**Brief**:
Please reproduce, exactly as given, the lines running from the start of the data to the line containing "I am an MSc", inclusive, and omit the pictures.

Saved data entries
*** Begin section ***

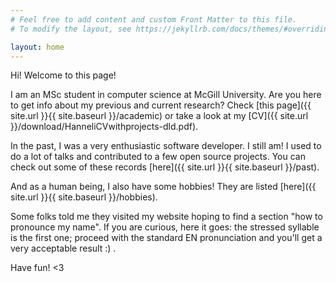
 ```yaml
---
# Feel free to add content and custom Front Matter to this file.
# To modify the layout, see https://jekyllrb.com/docs/themes/#overriding-theme-defaults

layout: home
---
```


Hi! Welcome to this page!

I am an MSc student in computer science at McGill University. Are you here to get info about my previous and current research? Check [this page]({{ site.url }}{{ site.baseurl }}/academic) or take a look at my [CV]({{ site.url }}/download/HanneliCVwithprojects-dld.pdf).

In the past, I was a very enthusiastic software developer. I still am! I used to do a lot of talks and contributed to a few open source projects. You can check out some of these records [here]({{ site.url }}{{ site.baseurl }}/past).

And as a human being, I also have some hobbies! They are listed [here]({{ site.url }}{{ site.baseurl }}/hobbies).

Some folks told me they visited my website hoping to find a section "how to pronounce my name". If you are curious, here it goes: the stressed syllable is the first one; proceed with the standard EN pronunciation and you'll get a very acceptable result :) . 

Have fun! <3


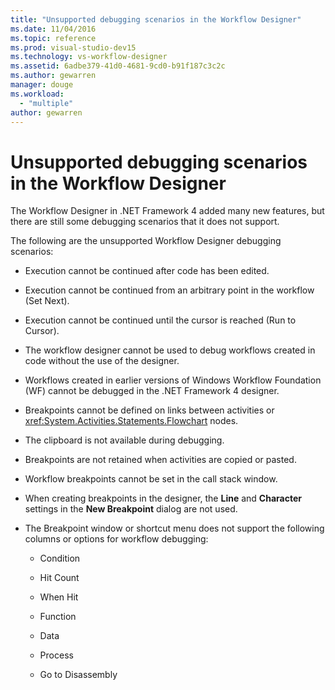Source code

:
 ```yaml
---
title: "Unsupported debugging scenarios in the Workflow Designer"
ms.date: 11/04/2016
ms.topic: reference
ms.prod: visual-studio-dev15
ms.technology: vs-workflow-designer
ms.assetid: 6adbe379-41d0-4681-9cd0-b91f187c3c2c
ms.author: gewarren
manager: douge
ms.workload:
  - "multiple"
author: gewarren
---
```

# Unsupported debugging scenarios in the Workflow Designer

The Workflow Designer in .NET Framework 4 added many new features, but there are still some debugging scenarios that it does not support.

The following are the unsupported Workflow Designer debugging scenarios:

-   Execution cannot be continued after code has been edited.

-   Execution cannot be continued from an arbitrary point in the workflow (Set Next).

-   Execution cannot be continued until the cursor is reached (Run to Cursor).

-   The workflow designer cannot be used to debug workflows created in code without the use of the designer.

-   Workflows created in earlier versions of Windows Workflow Foundation (WF) cannot be debugged in the .NET Framework 4 designer.

-   Breakpoints cannot be defined on links between activities or <xref:System.Activities.Statements.Flowchart> nodes.

-   The clipboard is not available during debugging.

-   Breakpoints are not retained when activities are copied or pasted.

-   Workflow breakpoints cannot be set in the call stack window.

-   When creating breakpoints in the designer, the **Line** and **Character** settings in the **New Breakpoint** dialog are not used.

-   The Breakpoint window or shortcut menu does not support the following columns or options for workflow debugging:

    -   Condition

    -   Hit Count

    -   When Hit

    -   Function

    -   Data

    -   Process

    -   Go to Disassembly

*** End section ***

**Solution for this task**:
 ```yaml
---
# Feel free to add content and custom Front Matter to this file.
# To modify the layout, see https://jekyllrb.com/docs/themes/#overriding-theme-defaults

layout: home
---
```


Hi! Welcome to this page!

I am an MSc student in computer science at McGill University. Are you here to get info about my previous and current research? Check [this page]({{ site.url }}{{ site.baseurl }}/academic) or take a look at my [CV]({{ site.url }}/download/HanneliCVwithprojects-dld.pdf).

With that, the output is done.